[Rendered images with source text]
================================

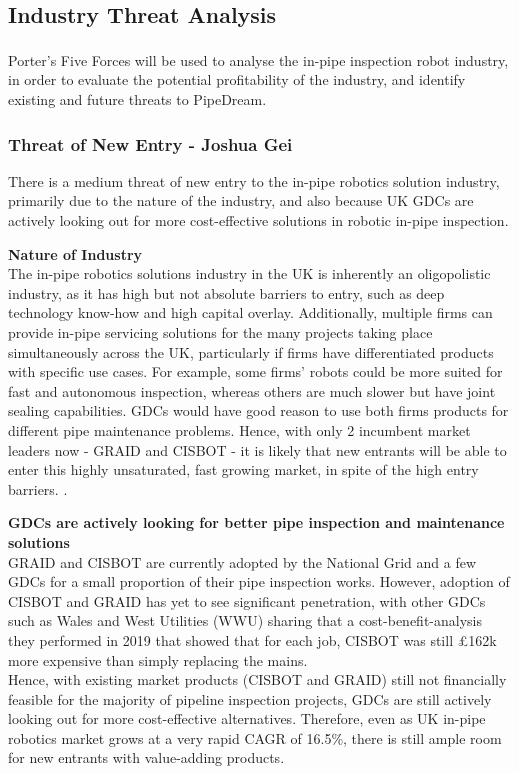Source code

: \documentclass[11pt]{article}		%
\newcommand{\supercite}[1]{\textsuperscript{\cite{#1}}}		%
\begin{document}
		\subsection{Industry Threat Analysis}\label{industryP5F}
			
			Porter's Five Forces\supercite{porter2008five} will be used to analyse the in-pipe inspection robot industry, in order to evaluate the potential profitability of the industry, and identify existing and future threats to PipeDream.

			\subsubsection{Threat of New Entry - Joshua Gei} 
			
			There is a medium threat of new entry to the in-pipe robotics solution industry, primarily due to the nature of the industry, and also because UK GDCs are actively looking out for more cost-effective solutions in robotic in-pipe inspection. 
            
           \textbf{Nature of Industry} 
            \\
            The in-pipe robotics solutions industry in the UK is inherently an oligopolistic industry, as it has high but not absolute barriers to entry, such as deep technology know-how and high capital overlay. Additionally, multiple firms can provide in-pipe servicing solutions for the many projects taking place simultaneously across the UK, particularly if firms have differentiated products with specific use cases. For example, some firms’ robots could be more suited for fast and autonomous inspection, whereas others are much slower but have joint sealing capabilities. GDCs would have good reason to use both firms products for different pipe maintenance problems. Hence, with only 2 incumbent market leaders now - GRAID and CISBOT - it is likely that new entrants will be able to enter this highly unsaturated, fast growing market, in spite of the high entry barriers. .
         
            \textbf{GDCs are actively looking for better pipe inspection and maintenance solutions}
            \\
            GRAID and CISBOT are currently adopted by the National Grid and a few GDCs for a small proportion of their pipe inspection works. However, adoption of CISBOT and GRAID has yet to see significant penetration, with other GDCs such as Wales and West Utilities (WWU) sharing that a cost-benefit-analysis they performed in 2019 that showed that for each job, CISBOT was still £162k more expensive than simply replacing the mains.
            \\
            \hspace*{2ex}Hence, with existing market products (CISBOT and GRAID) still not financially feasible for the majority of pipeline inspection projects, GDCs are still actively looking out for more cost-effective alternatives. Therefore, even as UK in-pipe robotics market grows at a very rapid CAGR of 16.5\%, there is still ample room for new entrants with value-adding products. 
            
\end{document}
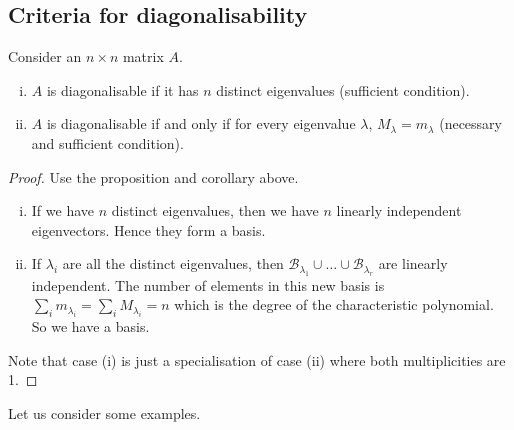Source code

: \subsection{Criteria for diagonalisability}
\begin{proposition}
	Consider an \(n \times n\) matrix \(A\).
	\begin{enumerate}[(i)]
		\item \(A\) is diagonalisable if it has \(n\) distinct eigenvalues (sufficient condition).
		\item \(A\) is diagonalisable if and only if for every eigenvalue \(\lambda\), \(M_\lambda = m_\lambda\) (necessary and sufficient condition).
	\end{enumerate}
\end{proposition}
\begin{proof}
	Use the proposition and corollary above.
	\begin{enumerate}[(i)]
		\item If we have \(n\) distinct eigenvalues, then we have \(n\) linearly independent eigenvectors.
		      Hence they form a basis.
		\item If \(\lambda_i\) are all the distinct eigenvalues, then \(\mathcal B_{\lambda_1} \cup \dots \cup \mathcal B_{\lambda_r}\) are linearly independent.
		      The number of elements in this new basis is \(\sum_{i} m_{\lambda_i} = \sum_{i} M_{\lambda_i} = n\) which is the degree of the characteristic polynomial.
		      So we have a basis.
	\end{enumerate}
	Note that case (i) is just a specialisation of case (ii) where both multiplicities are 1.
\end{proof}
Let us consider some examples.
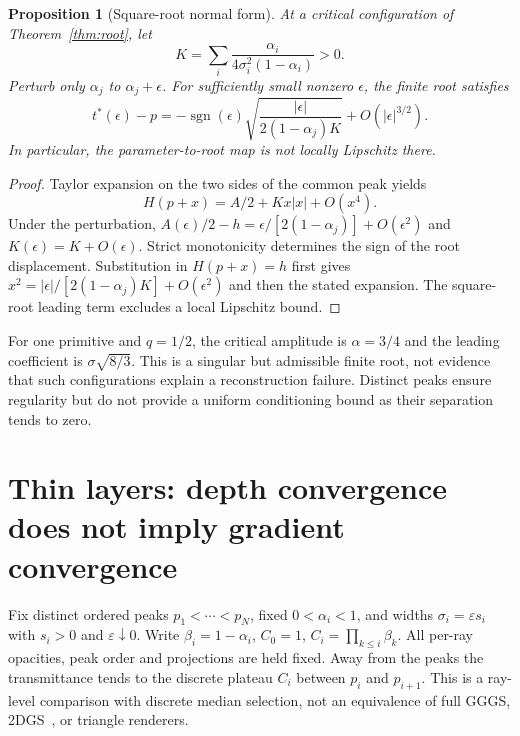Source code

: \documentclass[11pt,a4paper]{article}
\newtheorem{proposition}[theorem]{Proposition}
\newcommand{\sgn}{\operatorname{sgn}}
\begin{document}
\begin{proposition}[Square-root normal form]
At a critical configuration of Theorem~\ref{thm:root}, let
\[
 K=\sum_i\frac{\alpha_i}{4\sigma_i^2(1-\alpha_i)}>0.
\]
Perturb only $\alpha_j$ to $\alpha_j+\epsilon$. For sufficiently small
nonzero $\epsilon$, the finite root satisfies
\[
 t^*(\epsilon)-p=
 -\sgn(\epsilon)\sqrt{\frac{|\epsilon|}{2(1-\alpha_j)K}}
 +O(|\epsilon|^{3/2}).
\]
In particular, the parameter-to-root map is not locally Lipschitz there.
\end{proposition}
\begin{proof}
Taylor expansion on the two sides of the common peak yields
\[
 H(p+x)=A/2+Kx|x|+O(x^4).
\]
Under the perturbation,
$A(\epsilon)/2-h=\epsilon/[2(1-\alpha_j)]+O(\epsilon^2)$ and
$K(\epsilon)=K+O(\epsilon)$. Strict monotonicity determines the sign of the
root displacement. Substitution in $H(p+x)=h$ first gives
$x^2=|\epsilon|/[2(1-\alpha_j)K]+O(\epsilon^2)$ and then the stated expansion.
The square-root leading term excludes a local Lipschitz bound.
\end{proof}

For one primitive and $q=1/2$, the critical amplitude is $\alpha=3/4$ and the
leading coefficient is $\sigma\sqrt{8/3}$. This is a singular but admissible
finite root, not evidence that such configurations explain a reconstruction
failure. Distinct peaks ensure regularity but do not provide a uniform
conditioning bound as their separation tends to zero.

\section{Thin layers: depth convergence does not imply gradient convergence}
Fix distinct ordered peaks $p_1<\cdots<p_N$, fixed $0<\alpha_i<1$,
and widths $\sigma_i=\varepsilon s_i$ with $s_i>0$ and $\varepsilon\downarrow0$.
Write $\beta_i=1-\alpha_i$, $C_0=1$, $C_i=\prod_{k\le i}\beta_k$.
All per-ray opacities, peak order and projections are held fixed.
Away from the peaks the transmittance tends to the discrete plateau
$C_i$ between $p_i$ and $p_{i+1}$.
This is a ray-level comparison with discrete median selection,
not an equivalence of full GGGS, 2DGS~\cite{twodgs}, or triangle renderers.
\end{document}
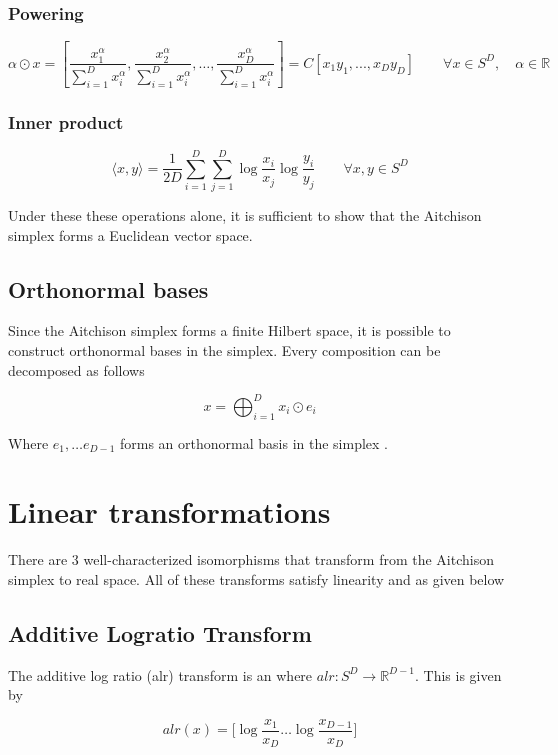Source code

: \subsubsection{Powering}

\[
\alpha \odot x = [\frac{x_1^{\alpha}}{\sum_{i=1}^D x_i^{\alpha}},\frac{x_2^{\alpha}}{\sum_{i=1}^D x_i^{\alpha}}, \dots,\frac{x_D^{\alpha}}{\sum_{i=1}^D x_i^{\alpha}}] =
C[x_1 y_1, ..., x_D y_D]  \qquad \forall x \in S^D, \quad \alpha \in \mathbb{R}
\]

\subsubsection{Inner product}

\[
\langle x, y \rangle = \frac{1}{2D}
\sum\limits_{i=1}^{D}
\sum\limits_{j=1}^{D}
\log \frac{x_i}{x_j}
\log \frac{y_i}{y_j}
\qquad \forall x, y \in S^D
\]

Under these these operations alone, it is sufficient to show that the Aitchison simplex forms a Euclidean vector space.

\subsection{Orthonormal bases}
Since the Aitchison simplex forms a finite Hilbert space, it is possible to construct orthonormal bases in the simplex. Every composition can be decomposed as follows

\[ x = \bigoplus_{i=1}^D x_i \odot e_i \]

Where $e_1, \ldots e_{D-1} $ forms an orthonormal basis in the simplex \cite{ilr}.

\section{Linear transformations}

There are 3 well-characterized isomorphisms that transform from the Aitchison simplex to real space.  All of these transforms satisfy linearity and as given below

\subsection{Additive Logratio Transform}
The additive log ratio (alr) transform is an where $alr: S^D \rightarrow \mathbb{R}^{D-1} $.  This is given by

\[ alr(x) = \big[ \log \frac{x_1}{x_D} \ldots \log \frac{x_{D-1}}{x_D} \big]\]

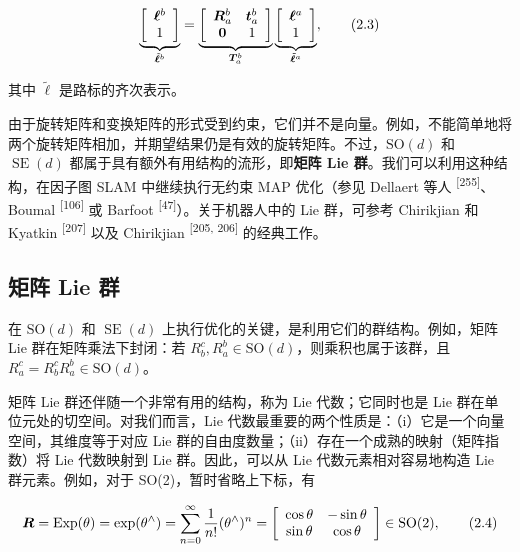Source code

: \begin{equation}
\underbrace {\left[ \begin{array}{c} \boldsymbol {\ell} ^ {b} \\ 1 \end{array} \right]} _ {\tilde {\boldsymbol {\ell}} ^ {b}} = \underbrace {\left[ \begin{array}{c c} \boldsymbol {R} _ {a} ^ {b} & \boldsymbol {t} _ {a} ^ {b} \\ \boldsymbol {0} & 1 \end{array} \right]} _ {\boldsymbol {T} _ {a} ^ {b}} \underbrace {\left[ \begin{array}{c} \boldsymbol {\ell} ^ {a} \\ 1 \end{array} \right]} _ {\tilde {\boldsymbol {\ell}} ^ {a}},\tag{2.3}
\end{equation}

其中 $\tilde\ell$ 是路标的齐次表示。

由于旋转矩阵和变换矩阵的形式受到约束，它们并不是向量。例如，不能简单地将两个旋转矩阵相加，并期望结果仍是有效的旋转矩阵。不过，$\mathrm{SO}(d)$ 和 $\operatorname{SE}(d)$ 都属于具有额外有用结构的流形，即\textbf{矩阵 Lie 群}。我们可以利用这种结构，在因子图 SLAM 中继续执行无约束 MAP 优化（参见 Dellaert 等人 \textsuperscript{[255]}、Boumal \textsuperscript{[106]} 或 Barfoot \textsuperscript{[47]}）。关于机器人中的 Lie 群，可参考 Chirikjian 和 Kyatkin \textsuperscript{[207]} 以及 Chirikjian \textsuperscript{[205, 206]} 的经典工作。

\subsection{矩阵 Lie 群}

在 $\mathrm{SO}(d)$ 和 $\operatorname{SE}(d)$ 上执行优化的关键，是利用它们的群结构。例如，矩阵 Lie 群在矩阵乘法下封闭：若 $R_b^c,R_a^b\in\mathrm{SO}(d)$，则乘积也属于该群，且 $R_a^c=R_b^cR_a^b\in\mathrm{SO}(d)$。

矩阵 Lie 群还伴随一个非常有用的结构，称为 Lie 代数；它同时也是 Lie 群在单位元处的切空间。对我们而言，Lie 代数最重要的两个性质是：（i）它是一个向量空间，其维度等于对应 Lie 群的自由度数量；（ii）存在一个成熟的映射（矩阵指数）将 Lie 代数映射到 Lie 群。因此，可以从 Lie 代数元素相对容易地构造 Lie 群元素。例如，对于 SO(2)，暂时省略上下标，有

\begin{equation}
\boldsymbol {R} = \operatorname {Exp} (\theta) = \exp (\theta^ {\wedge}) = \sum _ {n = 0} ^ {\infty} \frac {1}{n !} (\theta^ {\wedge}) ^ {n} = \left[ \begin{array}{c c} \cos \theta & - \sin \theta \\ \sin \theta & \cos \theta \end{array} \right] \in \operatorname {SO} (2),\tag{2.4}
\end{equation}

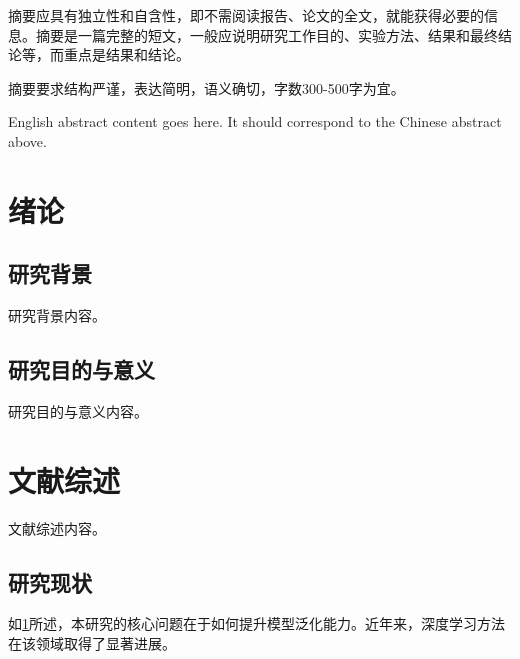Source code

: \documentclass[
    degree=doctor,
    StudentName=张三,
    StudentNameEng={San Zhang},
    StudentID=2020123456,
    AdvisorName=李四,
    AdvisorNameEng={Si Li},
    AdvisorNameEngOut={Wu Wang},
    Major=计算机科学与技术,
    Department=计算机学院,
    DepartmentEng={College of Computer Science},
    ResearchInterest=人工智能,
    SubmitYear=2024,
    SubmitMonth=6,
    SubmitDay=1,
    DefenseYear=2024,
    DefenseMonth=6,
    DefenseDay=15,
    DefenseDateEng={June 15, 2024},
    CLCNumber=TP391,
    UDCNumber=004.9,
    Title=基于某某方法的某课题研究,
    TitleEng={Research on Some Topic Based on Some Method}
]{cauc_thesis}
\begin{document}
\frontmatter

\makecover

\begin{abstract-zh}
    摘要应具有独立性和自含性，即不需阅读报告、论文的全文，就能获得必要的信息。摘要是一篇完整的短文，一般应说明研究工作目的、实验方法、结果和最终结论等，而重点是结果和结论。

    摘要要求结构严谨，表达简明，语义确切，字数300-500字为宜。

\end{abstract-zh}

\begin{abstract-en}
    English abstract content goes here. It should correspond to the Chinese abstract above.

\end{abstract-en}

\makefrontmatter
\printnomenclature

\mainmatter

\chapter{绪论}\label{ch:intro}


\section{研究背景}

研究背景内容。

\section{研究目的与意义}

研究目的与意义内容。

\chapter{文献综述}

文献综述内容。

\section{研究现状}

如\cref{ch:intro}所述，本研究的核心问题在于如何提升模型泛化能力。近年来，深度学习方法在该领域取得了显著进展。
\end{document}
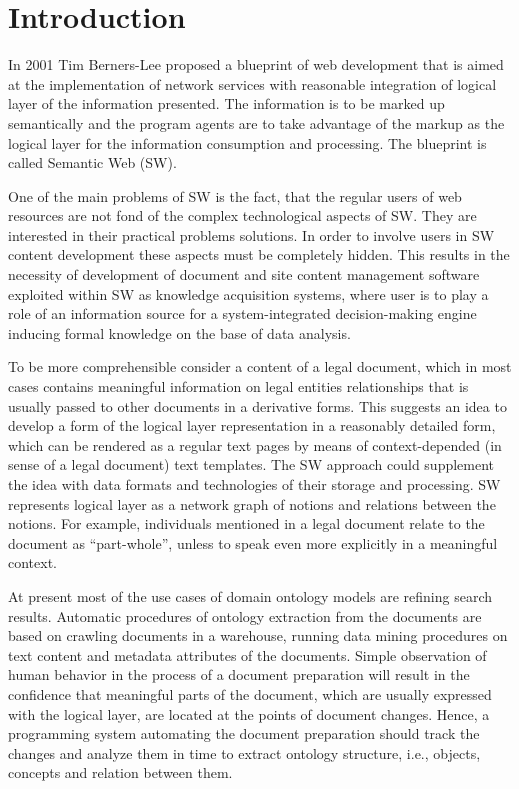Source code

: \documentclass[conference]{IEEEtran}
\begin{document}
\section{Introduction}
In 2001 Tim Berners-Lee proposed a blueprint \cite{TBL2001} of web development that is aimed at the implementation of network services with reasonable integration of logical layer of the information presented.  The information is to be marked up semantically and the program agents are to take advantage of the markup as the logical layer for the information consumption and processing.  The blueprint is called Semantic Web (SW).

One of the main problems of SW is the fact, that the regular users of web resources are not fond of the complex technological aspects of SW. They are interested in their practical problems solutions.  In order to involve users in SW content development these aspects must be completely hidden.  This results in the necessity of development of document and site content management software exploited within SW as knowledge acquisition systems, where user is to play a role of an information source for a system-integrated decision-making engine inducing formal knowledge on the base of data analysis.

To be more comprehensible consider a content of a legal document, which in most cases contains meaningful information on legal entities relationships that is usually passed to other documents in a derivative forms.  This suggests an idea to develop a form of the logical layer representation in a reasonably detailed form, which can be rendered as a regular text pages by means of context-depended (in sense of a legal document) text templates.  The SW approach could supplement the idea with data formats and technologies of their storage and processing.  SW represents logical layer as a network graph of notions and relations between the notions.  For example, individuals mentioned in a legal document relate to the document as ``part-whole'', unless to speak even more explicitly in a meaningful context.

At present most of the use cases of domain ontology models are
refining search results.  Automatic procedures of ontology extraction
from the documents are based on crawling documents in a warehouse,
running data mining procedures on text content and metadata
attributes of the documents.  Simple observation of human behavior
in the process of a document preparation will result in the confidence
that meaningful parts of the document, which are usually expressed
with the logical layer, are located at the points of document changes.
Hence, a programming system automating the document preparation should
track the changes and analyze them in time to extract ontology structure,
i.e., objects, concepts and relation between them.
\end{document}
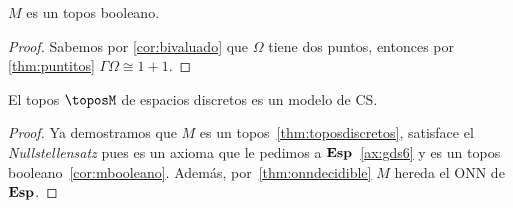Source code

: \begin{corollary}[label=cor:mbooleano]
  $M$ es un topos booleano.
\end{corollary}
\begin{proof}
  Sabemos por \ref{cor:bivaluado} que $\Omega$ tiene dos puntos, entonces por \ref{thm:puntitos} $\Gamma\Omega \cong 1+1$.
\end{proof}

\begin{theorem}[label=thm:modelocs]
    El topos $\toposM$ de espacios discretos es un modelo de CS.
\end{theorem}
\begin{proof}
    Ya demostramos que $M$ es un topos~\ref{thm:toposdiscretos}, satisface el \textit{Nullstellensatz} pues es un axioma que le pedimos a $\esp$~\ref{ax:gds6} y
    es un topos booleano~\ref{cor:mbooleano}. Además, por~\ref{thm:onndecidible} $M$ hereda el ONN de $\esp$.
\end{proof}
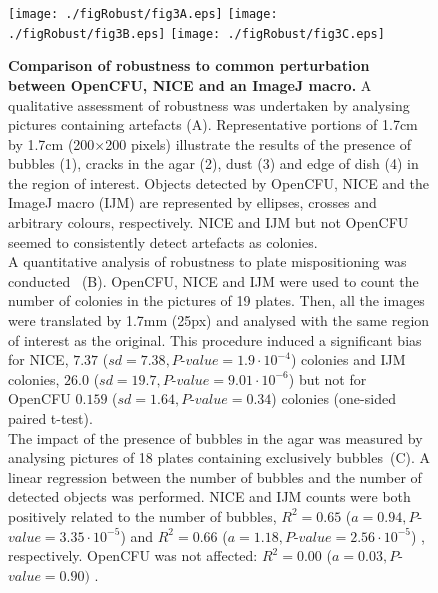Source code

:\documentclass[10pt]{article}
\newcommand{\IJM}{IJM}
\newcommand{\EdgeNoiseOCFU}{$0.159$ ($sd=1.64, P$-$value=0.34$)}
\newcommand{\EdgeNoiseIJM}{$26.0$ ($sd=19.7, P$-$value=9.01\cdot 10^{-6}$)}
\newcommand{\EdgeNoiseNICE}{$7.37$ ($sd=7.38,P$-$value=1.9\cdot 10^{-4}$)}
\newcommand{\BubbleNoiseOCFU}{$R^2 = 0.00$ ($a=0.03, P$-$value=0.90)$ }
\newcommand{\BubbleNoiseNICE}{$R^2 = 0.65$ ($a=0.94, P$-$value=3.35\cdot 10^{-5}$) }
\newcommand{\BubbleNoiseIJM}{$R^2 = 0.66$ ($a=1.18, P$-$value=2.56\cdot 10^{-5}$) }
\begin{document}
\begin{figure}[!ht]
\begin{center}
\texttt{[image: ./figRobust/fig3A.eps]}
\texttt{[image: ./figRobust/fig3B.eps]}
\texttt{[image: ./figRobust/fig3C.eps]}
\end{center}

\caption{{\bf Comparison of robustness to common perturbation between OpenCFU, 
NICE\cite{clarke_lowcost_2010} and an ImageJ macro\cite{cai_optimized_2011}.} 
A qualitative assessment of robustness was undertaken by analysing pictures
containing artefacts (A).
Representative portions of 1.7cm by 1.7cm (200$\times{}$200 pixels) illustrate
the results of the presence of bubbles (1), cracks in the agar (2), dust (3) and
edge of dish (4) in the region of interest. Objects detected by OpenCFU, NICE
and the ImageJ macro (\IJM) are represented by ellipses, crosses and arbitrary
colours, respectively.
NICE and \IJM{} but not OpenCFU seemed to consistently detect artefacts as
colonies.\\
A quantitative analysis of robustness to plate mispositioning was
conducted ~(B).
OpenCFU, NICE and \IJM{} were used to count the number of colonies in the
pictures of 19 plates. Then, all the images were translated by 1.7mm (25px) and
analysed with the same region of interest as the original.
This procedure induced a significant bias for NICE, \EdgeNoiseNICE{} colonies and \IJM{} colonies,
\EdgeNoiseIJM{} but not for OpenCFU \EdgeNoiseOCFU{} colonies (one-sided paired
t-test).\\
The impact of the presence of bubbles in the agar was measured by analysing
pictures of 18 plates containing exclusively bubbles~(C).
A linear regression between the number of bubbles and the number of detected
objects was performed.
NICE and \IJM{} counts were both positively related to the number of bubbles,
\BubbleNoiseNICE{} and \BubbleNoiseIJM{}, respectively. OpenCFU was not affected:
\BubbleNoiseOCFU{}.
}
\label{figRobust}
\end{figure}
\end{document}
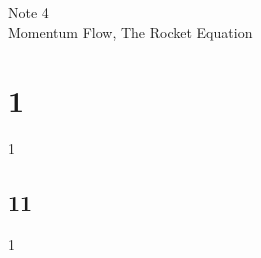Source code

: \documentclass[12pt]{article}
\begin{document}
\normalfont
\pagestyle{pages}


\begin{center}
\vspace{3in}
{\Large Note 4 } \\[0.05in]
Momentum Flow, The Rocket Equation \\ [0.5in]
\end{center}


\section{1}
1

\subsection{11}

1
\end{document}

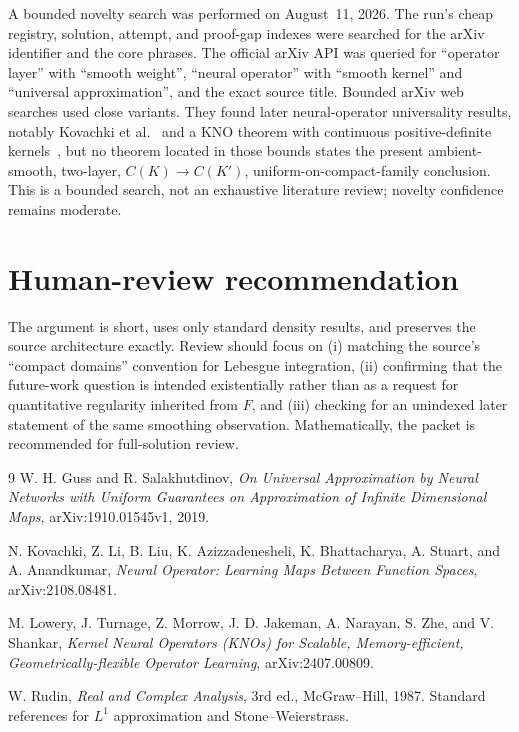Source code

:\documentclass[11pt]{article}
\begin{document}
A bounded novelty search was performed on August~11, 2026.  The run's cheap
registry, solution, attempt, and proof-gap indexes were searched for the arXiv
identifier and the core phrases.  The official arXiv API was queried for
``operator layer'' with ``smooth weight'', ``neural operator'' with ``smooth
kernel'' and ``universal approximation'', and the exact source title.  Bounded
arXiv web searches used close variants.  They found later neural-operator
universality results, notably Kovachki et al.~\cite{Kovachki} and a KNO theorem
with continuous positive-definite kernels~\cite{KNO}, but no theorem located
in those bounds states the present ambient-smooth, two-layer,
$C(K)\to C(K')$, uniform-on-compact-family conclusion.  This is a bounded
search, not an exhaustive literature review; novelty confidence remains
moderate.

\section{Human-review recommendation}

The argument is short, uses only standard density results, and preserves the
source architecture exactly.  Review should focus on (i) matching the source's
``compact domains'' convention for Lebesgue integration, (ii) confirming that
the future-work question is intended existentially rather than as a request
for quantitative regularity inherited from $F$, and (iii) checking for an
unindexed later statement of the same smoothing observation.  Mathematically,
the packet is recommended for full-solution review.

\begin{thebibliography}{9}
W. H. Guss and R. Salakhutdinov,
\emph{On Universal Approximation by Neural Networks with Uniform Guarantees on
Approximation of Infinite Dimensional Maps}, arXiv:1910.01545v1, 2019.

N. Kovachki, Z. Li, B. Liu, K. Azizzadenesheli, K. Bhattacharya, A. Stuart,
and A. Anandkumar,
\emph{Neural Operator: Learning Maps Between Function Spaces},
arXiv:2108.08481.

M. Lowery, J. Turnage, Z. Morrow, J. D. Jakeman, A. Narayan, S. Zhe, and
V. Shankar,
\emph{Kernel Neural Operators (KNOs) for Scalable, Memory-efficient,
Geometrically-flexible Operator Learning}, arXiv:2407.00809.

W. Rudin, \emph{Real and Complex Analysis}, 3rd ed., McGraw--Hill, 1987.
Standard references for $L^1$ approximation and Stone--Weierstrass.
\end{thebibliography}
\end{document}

================================

PROBLEM STATEMENT:
The lines from the one containing "for quantitative regularity" through the last line of the records are the answer; set them down exactly and add nothing.

RESPONSE BOX:
for quantitative regularity inherited from $F$, and (iii) checking for an
unindexed later statement of the same smoothing observation.  Mathematically,
the packet is recommended for full-solution review.

\begin{thebibliography}{9}
W. H. Guss and R. Salakhutdinov,
\emph{On Universal Approximation by Neural Networks with Uniform Guarantees on
Approximation of Infinite Dimensional Maps}, arXiv:1910.01545v1, 2019.

N. Kovachki, Z. Li, B. Liu, K. Azizzadenesheli, K. Bhattacharya, A. Stuart,
and A. Anandkumar,
\emph{Neural Operator: Learning Maps Between Function Spaces},
arXiv:2108.08481.

M. Lowery, J. Turnage, Z. Morrow, J. D. Jakeman, A. Narayan, S. Zhe, and
V. Shankar,
\emph{Kernel Neural Operators (KNOs) for Scalable, Memory-efficient,
Geometrically-flexible Operator Learning}, arXiv:2407.00809.

W. Rudin, \emph{Real and Complex Analysis}, 3rd ed., McGraw--Hill, 1987.
Standard references for $L^1$ approximation and Stone--Weierstrass.
\end{thebibliography}
\end{document}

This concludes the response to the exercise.